Where the language employed in an alleged defamatory publication is, plain and unambiguous, it is the duty of the court to determine whether same is libelous per se. C., R.I. P. Ry. Co. v. Medley, 55 Okla. 145, 155 P. 211, L. R. A. 1916D, 587; McKenney v. Carpenter, 42 Okla. 410, 141 P. 779; Spencer v. Minnick, 41 Okla. 613, 139 P. 130; Bodine v. Times-Journal Pub. Co., 26 Okla. 135, 110 P. 1096, 31 L. R. A. (N. S.) 147.
The trial court decided that the words used in the instant publication were not in themselves libelous; and plaintiff's challenge of this holding presents for review the principal question in the case.
Plaintiff alleges that he has been actually damaged by the foregoing wrongful acts of the defendants in his good name, good fame, reputation, and professional standing as a minister "in a large sum of money"; that he has been actually damaged thereby in the loss of his good reputation, and thereby his ability to secure calls to large church congregations as pastor, and consequently the loss of salaries for preaching as pastor and in holding protracted meetings in the sum of $10,000; that his influence as an editor has been impaired, and he has thereby been damaged in the sum of $5,000; that by reason of the malice of the defendants against the plaintiff in the formation and the carrying out of said conspiracy the plaintiff is entitled to recover of the defendants the sum of $20,000 as exemplary damages.
Publishing the fact that charges against plaintiff (with no intimation of their import) were read, and by unanimous vote sustained, at a church conference, and that such church, regardless of the fact of his membership therein, had for no given cause withdrawn fellowship from him, did not, in our opinion, touch him in his profession, or necessarily tend to impair confidence in his integrity, character, or professional ability, and we cannot legally conclude that the natural or probable consequences of the publication of the words used, when given their popular and obvious meaning, would be to deprive him of public confidence as a man, minister, or editor, or to injure him in his occupation. Therefore, if actionable at fill, such publication is not libelous per se.

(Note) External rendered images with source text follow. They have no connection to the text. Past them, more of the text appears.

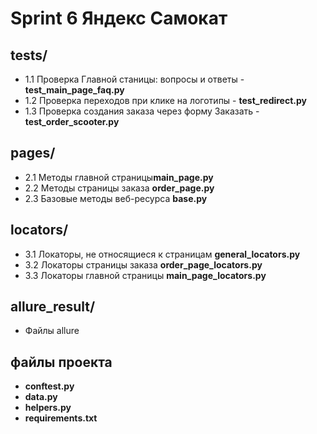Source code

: 
# Sprint 6 Яндекс Самокат

## tests/

* 1.1 Проверка Главной станицы: вопросы и ответы - **test_main_page_faq.py**
* 1.2 Проверка переходов при клике на логотипы - **test_redirect.py**
* 1.3 Проверка создания заказа через форму Заказать - **test_order_scooter.py**

## pages/
* 2.1 Методы главной страницы**main_page.py**
* 2.2 Методы страницы заказа **order_page.py**
* 2.3 Базовые методы веб-ресурса **base.py**

## locators/
* 3.1 Локаторы, не относящиеся к страницам **general_locators.py**
* 3.2 Локаторы страницы заказа **order_page_locators.py**
* 3.3 Локаторы главной страницы **main_page_locators.py**

## allure_result/
* Файлы allure

## файлы проекта
* **conftest.py**
* **data.py**
* **helpers.py**
* **requirements.txt**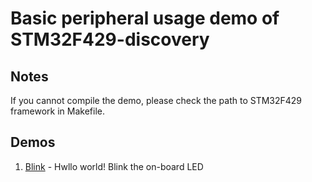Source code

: # Basic peripheral usage demo of STM32F429-discovery #

## Notes ##
If you cannot compile the demo, please check the path to STM32F429 framework in Makefile.

## Demos ##
1. [Blink](https://github.com/LanKuDot/stm32f429-discovery-peripheral/tree/master/blink) - Hwllo world! Blink the on-board LED

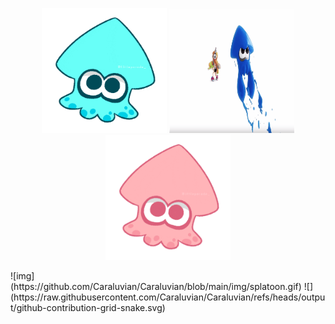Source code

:<p align="center">
  <img src="https://github.com/Caraluvian/Caraluvian/blob/main/img/squid.gif" width="200" height="200">
  <img src="https://github.com/Caraluvian/Caraluvian/blob/main/img/splatoon.gif" width="200" height="200">
  <img src="https://github.com/Caraluvian/Caraluvian/blob/main/img/pink_squid.gif" width="200" height="200">
</p>
![img](https://github.com/Caraluvian/Caraluvian/blob/main/img/splatoon.gif)
![](https://raw.githubusercontent.com/Caraluvian/Caraluvian/refs/heads/output/github-contribution-grid-snake.svg)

In Newell on Slander and Libel (3d Ed.) sec. 197, it is stated:
"Words touching a clergyman in his profession are actionable per se. Words are often actionable when spoken of a clergyman which would not be so if spoken of others. But it does not follow that all words which tend to bring a clergyman into disrepute or which merely impute that he has done something wrong are actionable without proof of special damage. The reason always assigned for this distinction between clergymen and others is that the charge, if true, would be ground of degradation or deprivation. The imputation therefore must be such as, if true, would tend to prove him unfit to continue his calling, and therefore tend more or less directly to proceedings by the proper authorities to silence him."
Plaintiff failed to allege special damage, an essential averment in all cases wherein the publication declared on is not libelous per se; and in this respect the petition is fatally defective. N. S. Sherman Machine Co. v. Dunn, 28 Okla. 447, 114 P. 617; McKenney v. Carpenter, supra; Hall v. Taylor, 59 Okla. 207, 158 P. 373.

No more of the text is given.